De pouco em pouco





 Ela estava sentada na calçada. O rímel borrado e a garrafa vazia frouxa entre as mãos. As pupilas dilatadas e os dentes serrados.
- Vai embora! Sai! Eu sei que você quer me deixar sozinha. Ela disse sacudindo os braços na minha direção.
- Não, não vou. Eu disse, calma. Não sei porque, mas eu era a única sóbria aquela noite.
- Quer sim! Você e todo mundo, todo mundo quer me deixar sozinha! ela disse, virando para o lado e cruzando os braços. Ela estava com raiva de muita coisa. E eu sei que "eu"  não era uma delas.
- Mas eu não. Eu sou sua amiga queridinha - comecei, meio brincando, meio dando esporro -, agora já era. Vai ter que aguentar alguém que não vai deixar você sozinha.
   E ela calou. Como quem escuta uma voz amarga no fundo, que joga uma coisa na cara e depois nos abandona sem esperar por uma replica. Eu disse que ia chamar um taxi, e ela concordou.  Com a cabeça, sem dizer nada.

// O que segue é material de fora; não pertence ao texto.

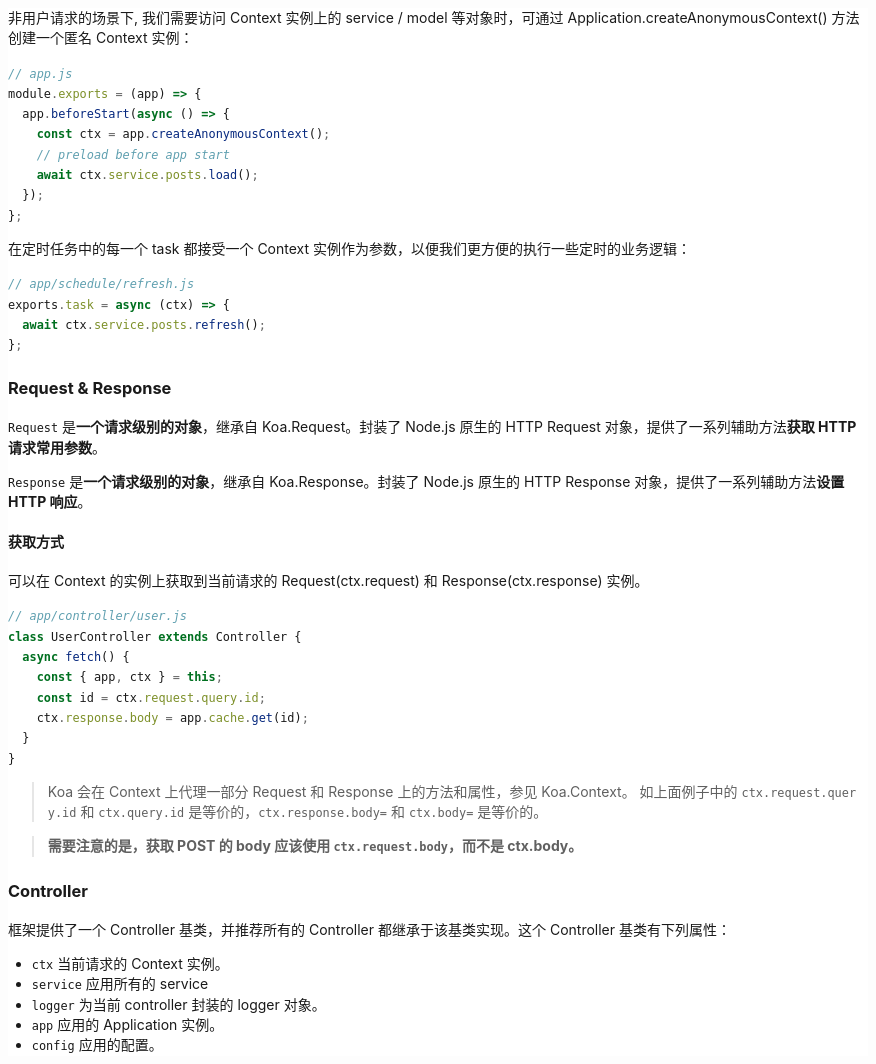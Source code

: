 非用户请求的场景下, 我们需要访问 Context 实例上的 service / model 等对象时，可通过 Application.createAnonymousContext() 方法创建一个匿名 Context 实例：

```js
// app.js
module.exports = (app) => {
  app.beforeStart(async () => {
    const ctx = app.createAnonymousContext();
    // preload before app start
    await ctx.service.posts.load();
  });
};
```

在定时任务中的每一个 task 都接受一个 Context 实例作为参数，以便我们更方便的执行一些定时的业务逻辑：

```js
// app/schedule/refresh.js
exports.task = async (ctx) => {
  await ctx.service.posts.refresh();
};
```

### Request & Response

`Request` 是**一个请求级别的对象**，继承自 Koa.Request。封装了 Node.js 原生的 HTTP Request 对象，提供了一系列辅助方法**获取 HTTP 请求常用参数**。

`Response` 是**一个请求级别的对象**，继承自 Koa.Response。封装了 Node.js 原生的 HTTP Response 对象，提供了一系列辅助方法**设置 HTTP 响应**。

#### 获取方式

可以在 Context 的实例上获取到当前请求的 Request(ctx.request) 和 Response(ctx.response) 实例。

```js
// app/controller/user.js
class UserController extends Controller {
  async fetch() {
    const { app, ctx } = this;
    const id = ctx.request.query.id;
    ctx.response.body = app.cache.get(id);
  }
}
```

> Koa 会在 Context 上代理一部分 Request 和 Response 上的方法和属性，参见 Koa.Context。
> 如上面例子中的 `ctx.request.query.id` 和 `ctx.query.id` 是等价的，`ctx.response.body=` 和 `ctx.body=` 是等价的。

> **需要注意的是，获取 POST 的 body 应该使用 `ctx.request.body`，而不是 ctx.body。**

### Controller

框架提供了一个 Controller 基类，并推荐所有的 Controller 都继承于该基类实现。这个 Controller 基类有下列属性：

- `ctx` 当前请求的 Context 实例。
- `service` 应用所有的 service
- `logger` 为当前 controller 封装的 logger 对象。
- `app` 应用的 Application 实例。
- `config` 应用的配置。
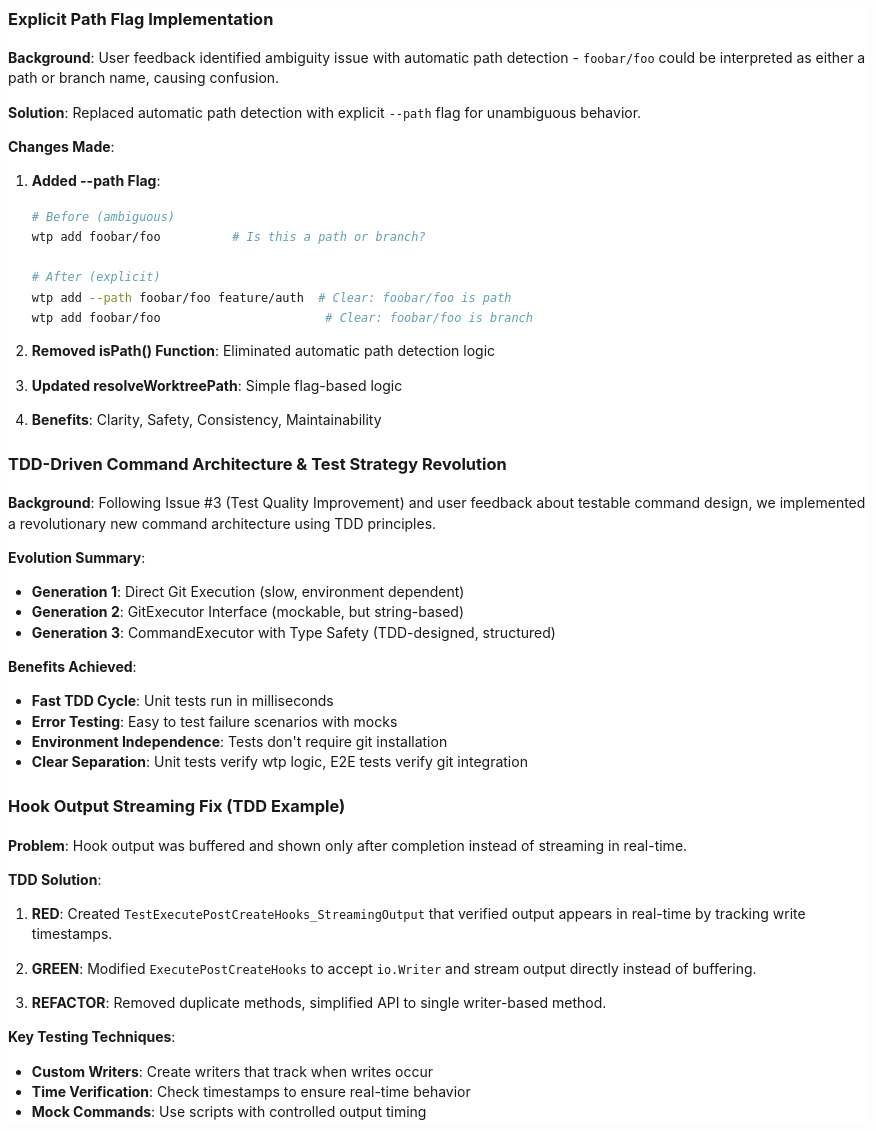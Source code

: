 ### Explicit Path Flag Implementation

**Background**: User feedback identified ambiguity issue with automatic path detection - `foobar/foo` could be interpreted as either a path or branch name, causing confusion.

**Solution**: Replaced automatic path detection with explicit `--path` flag for unambiguous behavior.

**Changes Made**:

1. **Added --path Flag**:
   ```bash
   # Before (ambiguous)
   wtp add foobar/foo          # Is this a path or branch?

   # After (explicit)
   wtp add --path foobar/foo feature/auth  # Clear: foobar/foo is path
   wtp add foobar/foo                       # Clear: foobar/foo is branch
   ```

2. **Removed isPath() Function**: Eliminated automatic path detection logic
3. **Updated resolveWorktreePath**: Simple flag-based logic
4. **Benefits**: Clarity, Safety, Consistency, Maintainability

### TDD-Driven Command Architecture & Test Strategy Revolution

**Background**: Following Issue #3 (Test Quality Improvement) and user feedback about testable command design, we implemented a revolutionary new command architecture using TDD principles.

**Evolution Summary**:
- **Generation 1**: Direct Git Execution (slow, environment dependent)
- **Generation 2**: GitExecutor Interface (mockable, but string-based)
- **Generation 3**: CommandExecutor with Type Safety (TDD-designed, structured)

**Benefits Achieved**:
- **Fast TDD Cycle**: Unit tests run in milliseconds
- **Error Testing**: Easy to test failure scenarios with mocks
- **Environment Independence**: Tests don't require git installation
- **Clear Separation**: Unit tests verify wtp logic, E2E tests verify git integration

### Hook Output Streaming Fix (TDD Example)

**Problem**: Hook output was buffered and shown only after completion instead of streaming in real-time.

**TDD Solution**:

1. **RED**: Created `TestExecutePostCreateHooks_StreamingOutput` that verified output appears in real-time by tracking write timestamps.

2. **GREEN**: Modified `ExecutePostCreateHooks` to accept `io.Writer` and stream output directly instead of buffering.

3. **REFACTOR**: Removed duplicate methods, simplified API to single writer-based method.

**Key Testing Techniques**:
- **Custom Writers**: Create writers that track when writes occur
- **Time Verification**: Check timestamps to ensure real-time behavior
- **Mock Commands**: Use scripts with controlled output timing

  O taxi chegou e nós duas fomos atrás. Acompanhadas por outra amiga, que também não estava "bem", mas que tinha tido a reação de ficar imersa em seu próprio mundo. E foi ai que ela encostou a cabeça no meu ombro e chorou. Muito. Como uma criança que descobre que vai ficar longe dos pais. Como uma adulta, que pensa muito sobre a vida e se desola com a falta de conclusão e solução para as coisas.
    E eu quis dizer muito. Quis dizer que entendia a sua angustia. Que lhe perdoava por qualquer que seja a coisa errada que ela acha que fez. Que muitas vezes me sentia exatamente igual ela, mas que, minha reação era reler Harry Potter e a Pedra Filosofal pela milésima vez. Que as pessoas são diferentes, e que quando as diferenças não se batem é que as relações vão se construindo. Eu queria dizer, mas não disse. Apenas abracei de volta. Apenas chorei de volta e alisei o seu cabelo.
 
   Acho que essa foi a primeira vez que a vi chorar. Não foi a última, mas foi a que mais me marcou. E foi porque foi tão intimamente sincera. Ela, sendo assim, um pouco ela, um pouco Ana, abriu-se inteira, para quem quisesse ver, e esse uma das coisas que eu tenho mais medo. E foi naquele momento, que ela achou ser fraqueza, que eu achei mais forte.

E nesse momento, nesse exato momento, onde a  vida obriga a ser forte, eu digo que a amizade se constrói assim. Queda e salto. Riso e choro. Gota por gota. Mas eu estou aqui, caso você precise transbordar.